Climatic and soil differences do create clear regional differences in style but don’t seem to put a cap on quality.Chardonnay, on the other hand, can produce winning wines in every region. Climatic and soil differences do create clear regional differences in style but don’t seem to put a cap on quality. If I had to pick my strongest chardonnay region I would probably point to Hawke’s Bay which is hardly fair on the lush Millton Clos Ste Anne Chardonnay from Gisborne, the elegant and restrained Martinborough Vineyard Chardonnay, Dog Point’s Marlborough Chardonnay or the wines of Neudorf (Nelson), Bell Hill (North Canterbury) and Felton Road in Central Otago.
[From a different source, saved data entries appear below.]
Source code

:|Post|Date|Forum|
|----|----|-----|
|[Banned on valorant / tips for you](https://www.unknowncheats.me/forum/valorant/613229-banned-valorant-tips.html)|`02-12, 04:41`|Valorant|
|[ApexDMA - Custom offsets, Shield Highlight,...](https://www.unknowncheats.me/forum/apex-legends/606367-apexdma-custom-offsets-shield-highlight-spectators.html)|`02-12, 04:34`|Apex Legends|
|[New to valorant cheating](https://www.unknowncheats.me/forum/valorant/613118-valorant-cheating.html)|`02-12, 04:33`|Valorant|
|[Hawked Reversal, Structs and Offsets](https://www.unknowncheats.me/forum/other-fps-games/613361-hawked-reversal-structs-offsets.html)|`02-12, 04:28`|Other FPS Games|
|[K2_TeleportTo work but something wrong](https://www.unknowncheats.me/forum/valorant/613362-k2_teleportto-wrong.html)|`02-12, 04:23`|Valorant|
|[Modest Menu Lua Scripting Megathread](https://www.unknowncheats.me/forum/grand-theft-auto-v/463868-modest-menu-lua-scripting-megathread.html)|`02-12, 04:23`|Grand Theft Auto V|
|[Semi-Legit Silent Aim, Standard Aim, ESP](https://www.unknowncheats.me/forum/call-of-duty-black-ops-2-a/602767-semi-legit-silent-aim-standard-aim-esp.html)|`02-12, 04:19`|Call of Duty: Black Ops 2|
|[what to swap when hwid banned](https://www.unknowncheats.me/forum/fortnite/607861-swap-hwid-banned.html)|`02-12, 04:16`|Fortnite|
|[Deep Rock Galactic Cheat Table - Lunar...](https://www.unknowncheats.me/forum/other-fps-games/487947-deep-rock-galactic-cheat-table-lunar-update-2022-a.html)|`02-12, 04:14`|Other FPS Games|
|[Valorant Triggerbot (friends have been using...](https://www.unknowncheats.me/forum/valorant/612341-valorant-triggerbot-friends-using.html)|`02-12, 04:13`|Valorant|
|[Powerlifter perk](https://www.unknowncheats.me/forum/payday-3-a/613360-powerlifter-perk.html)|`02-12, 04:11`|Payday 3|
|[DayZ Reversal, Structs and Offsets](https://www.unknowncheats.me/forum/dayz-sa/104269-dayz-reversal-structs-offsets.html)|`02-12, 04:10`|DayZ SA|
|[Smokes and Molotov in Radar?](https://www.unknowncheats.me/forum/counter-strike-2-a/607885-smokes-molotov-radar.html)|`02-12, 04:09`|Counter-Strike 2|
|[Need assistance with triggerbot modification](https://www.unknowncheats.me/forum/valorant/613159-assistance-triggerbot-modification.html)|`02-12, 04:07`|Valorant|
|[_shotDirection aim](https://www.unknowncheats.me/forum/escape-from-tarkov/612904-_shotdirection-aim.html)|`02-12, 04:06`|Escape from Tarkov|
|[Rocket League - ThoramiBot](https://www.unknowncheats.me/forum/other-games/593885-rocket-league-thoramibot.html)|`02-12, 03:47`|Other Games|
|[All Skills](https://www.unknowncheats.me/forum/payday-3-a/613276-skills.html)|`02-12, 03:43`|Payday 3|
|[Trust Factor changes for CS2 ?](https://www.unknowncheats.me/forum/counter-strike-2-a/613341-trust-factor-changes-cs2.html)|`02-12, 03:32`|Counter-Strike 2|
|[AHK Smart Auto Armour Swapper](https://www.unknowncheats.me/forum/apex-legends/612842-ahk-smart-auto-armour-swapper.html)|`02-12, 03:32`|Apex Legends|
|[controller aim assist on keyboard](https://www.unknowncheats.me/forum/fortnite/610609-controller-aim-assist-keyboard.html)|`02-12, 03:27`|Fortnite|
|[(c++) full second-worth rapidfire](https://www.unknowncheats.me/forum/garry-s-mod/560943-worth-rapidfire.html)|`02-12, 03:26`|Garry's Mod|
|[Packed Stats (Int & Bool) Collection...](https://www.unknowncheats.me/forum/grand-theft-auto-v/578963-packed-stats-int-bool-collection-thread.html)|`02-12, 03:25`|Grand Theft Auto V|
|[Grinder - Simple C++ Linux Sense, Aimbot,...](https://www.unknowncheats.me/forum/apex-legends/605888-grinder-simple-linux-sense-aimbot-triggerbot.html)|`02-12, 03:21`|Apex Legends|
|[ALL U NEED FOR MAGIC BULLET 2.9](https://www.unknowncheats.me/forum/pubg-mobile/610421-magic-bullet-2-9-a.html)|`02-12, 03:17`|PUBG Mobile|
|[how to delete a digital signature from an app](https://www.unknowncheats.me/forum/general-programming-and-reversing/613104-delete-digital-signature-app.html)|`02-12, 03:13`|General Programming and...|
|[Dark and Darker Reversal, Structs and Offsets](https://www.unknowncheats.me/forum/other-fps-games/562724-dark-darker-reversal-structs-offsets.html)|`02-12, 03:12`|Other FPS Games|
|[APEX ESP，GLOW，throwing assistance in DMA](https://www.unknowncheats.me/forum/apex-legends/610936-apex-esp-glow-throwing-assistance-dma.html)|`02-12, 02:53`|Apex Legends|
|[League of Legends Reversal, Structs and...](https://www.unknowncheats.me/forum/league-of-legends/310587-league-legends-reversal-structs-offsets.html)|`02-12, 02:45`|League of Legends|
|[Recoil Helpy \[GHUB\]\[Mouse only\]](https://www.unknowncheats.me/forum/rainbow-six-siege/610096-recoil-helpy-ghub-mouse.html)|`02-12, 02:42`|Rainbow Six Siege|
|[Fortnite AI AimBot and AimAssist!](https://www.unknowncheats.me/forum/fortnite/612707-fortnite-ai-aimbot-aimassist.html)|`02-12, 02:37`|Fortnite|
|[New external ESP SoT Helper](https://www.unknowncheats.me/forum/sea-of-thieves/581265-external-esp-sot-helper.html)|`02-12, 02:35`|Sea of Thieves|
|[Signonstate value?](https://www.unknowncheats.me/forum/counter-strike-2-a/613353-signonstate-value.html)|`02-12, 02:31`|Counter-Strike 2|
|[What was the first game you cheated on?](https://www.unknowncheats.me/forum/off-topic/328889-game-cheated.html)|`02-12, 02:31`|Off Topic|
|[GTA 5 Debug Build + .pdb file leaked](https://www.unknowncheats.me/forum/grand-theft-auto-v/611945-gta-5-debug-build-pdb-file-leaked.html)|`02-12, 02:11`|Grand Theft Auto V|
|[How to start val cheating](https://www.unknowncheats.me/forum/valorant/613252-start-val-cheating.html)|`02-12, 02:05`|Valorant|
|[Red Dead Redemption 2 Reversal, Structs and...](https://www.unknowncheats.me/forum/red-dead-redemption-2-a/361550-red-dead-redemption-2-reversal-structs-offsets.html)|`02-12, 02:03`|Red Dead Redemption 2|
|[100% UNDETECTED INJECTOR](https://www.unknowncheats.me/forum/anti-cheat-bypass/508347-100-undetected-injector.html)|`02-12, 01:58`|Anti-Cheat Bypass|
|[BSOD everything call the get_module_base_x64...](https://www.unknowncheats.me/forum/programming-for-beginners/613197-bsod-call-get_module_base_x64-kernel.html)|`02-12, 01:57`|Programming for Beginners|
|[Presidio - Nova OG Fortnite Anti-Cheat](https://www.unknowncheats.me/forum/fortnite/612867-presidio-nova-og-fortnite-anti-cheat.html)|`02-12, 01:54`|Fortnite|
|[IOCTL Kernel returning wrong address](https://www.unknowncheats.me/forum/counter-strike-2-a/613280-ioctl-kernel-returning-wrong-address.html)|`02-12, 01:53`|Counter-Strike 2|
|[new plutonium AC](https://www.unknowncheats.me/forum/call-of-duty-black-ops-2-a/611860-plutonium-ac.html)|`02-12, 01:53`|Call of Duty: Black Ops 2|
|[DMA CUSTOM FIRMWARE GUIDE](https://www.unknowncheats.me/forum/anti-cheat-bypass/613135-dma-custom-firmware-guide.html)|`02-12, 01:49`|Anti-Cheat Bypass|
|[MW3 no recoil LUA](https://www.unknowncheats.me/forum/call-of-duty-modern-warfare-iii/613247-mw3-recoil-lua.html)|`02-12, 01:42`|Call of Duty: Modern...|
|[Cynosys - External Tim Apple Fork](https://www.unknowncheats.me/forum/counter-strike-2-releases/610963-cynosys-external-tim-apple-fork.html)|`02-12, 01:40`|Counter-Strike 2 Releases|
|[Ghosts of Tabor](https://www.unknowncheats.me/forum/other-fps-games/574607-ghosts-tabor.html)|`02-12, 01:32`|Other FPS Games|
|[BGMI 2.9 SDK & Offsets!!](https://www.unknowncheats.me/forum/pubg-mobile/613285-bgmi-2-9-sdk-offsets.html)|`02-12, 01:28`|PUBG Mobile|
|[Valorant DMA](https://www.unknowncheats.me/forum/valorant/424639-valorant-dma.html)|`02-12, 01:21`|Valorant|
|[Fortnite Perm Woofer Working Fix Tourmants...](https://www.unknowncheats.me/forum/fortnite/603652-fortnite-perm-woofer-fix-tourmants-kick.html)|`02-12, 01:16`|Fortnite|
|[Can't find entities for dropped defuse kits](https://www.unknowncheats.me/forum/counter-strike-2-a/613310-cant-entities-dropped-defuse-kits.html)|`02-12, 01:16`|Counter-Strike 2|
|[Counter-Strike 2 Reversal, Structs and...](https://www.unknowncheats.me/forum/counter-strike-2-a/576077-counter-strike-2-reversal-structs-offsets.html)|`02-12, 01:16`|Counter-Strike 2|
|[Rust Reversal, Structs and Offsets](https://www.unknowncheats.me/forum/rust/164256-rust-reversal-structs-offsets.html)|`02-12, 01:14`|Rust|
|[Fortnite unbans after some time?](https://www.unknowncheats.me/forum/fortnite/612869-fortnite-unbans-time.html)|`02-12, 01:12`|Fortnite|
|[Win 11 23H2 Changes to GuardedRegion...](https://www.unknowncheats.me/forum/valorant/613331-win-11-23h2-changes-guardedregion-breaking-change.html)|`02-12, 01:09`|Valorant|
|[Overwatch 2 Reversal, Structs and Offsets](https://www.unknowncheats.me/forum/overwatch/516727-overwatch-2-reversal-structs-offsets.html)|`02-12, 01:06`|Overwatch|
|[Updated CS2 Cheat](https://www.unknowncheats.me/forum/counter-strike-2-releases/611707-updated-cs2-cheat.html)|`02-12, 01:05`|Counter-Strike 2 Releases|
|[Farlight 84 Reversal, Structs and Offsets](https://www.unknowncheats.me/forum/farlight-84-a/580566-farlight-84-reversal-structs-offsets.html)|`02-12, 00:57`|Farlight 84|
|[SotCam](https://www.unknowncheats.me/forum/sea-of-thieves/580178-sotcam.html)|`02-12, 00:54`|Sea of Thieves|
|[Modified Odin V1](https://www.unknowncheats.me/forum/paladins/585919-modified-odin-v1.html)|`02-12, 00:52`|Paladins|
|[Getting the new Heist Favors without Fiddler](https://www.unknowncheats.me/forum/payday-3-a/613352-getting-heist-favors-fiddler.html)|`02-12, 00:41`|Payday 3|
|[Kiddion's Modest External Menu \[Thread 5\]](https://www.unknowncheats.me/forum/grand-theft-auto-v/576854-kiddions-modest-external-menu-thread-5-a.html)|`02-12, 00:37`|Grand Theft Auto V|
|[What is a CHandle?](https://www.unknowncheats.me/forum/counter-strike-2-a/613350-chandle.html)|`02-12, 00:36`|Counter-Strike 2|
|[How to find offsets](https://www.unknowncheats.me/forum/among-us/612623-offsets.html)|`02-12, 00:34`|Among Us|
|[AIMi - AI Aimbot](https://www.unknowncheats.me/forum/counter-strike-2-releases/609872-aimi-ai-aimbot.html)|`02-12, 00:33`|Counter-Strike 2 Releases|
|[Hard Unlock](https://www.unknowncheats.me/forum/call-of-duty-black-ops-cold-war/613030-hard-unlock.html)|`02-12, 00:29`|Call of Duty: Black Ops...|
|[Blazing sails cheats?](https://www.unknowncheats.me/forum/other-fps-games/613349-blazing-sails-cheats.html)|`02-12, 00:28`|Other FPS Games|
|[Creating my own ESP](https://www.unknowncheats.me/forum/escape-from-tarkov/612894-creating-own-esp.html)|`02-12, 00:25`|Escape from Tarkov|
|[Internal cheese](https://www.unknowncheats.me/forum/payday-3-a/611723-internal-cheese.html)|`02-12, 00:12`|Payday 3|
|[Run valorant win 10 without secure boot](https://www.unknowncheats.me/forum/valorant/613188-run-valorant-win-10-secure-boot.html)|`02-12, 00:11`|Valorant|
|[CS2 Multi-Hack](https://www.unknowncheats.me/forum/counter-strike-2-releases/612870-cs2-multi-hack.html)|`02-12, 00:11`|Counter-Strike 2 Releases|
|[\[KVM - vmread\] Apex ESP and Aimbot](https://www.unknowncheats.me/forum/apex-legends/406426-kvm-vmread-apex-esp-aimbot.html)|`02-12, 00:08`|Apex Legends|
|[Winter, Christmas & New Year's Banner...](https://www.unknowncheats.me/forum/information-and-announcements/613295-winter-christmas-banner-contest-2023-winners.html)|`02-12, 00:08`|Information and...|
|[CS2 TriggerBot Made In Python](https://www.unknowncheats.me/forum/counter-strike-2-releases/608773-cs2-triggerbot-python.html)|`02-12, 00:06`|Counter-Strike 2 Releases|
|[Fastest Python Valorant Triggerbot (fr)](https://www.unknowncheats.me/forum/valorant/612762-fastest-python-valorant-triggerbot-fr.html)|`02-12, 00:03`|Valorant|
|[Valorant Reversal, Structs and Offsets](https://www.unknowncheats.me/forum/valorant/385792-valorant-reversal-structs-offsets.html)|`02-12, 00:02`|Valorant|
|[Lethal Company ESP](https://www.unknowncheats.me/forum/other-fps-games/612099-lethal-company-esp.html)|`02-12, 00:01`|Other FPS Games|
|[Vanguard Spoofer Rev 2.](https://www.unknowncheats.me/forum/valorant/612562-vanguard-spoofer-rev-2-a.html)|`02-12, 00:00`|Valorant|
Three classy chardonnays from three different regions illustrated just how good, and how different top chardonnay can be.
The 2017 Archangel Chardonnay from Central Otago shows wet stone, mineral and floral regional character and winemaker influence, which in this case suggests that the wine has been made with a very light touch. It makes me blush to think that, after tasting my first Central Otago chardonnay I suggested that the region was not the place to grow chardonnay, which in my view wouldn’t get fully ripe. How wrong I was! (NZD $35)
I never doubted that Marlborough would produce top chardonnay – there are simply too many top examples. The 2016 Saint Clair Omaka Reserve Chardonnay has power and concentration, combined with a seductively silken texture. It will put a smile on the face of the most discerning chardonnay drinker. (NZD $37.90)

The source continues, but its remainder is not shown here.